August 02, 2004

Science, politics and fair play

I wanted to add a brief comment of my own about the exchange between Language Logger Geoff Nunberg and political scientists Tim Groseclose and Jeff Milyo. I'm posting this as a separate item because I wanted to let Groseclose and Milyo speak for themselves, with a simple frame explaining that I was posting the response that they had sent me.

First, here's a bit about the history. Geoff Nunberg posted his critique of the Groseclose and Milyo article here on July 5. Jeff Milyo emailed me on July 21, explaining that he had read Geoff's piece after hearing about it from a Language Log reader, that had written to Geoff (Nunberg) asking if it would be possible to post a response, and that Geoff had suggested that he contact me, since I administer the weblog. I responded that I'd be happy to post their response, and this afternoon Jeff (Milyo) sent it to me. It took some massaging -- he sent a Microsoft Word file, and saving this as html resulted in some pretty strange html code -- but I hope that emacs and I have succeeded in coaxing the output into the form that the authors intended.

Second, I'd like to express my own opinions, such as they are. With respect to the statistical methodology, I don't think I'm in a position to judge. When I first read the Groseclose and Milyo article, my reaction to their "back-of-the-envelope" version was similar to Geoff's. I did realize that the most obvious objections to this version don't apply to the "real" technique that they used. On the other hand, I've noticed that the popular-press discussion of their article has focused mainly on the easier-to-understand "back-of-the-envelope" method, and so it does seem fair to me for Geoff to have criticized it. I believe that I do understand their "real" statistical model, and I look forward to some further discussion about what conclusions its application to in this case licenses. Geoff didn't engage this question, and it seems fair to me for them to complain about this.

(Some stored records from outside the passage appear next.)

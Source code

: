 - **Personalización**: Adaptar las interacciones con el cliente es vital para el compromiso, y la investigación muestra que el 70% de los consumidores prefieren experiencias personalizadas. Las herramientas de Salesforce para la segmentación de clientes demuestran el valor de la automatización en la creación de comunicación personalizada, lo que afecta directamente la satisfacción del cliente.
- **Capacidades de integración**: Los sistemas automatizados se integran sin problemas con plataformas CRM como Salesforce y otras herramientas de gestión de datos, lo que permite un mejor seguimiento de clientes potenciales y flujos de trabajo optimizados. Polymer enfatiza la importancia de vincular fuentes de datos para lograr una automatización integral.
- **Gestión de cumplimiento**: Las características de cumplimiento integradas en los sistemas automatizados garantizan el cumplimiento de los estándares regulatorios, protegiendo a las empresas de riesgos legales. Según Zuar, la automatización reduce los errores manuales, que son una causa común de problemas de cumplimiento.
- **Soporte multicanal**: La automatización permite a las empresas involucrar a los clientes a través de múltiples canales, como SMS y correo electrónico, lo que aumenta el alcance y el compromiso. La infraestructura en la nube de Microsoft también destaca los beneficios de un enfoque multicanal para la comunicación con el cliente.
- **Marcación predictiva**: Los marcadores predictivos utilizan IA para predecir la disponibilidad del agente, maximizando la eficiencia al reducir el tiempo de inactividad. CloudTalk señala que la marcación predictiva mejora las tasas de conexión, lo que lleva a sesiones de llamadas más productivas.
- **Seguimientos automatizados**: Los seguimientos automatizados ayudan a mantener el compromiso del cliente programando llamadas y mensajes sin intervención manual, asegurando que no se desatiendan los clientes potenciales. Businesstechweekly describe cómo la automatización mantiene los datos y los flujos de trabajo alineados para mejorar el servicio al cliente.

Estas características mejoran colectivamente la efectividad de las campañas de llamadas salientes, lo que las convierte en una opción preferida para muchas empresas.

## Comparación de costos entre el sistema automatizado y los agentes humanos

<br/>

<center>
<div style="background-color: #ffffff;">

With respect to the tone and style of the criticism, it seems to me that there's a certain clash of expectations here. As Geoff pointed out, the Groseclose and Milyo article has been widely discussed in the popular press, where its conclusions have been often presented in a polemical light. Although Geoff can (and I expect will) speak for himself, I took his LL posting to be presented in the rough-and-tumble style of these political polemics, rather than in the typically more subdued style of an academic review. The G&M paper itself somewhat straddles this divide. It's a piece of academic social science, but I get the impression from reading it that its authors also intended to make a political point.

So I feel their pain -- if I had published a scientific article that was criticized with the rhetorical devices that Geoff applied to their paper (starting with "sand sifted statistically is still sand", and moving on from there), I'd be pretty upset too. On the other hand, if I published a political tract that got similar treatment, I'd think to myself "oh good, I'm making enough impact that someone's taking the trouble to attack me", and I'd respond in the same spirit.

Anyhow, I think that it was only fair to give G&M the chance to respond, in the same space, to Geoff's critique.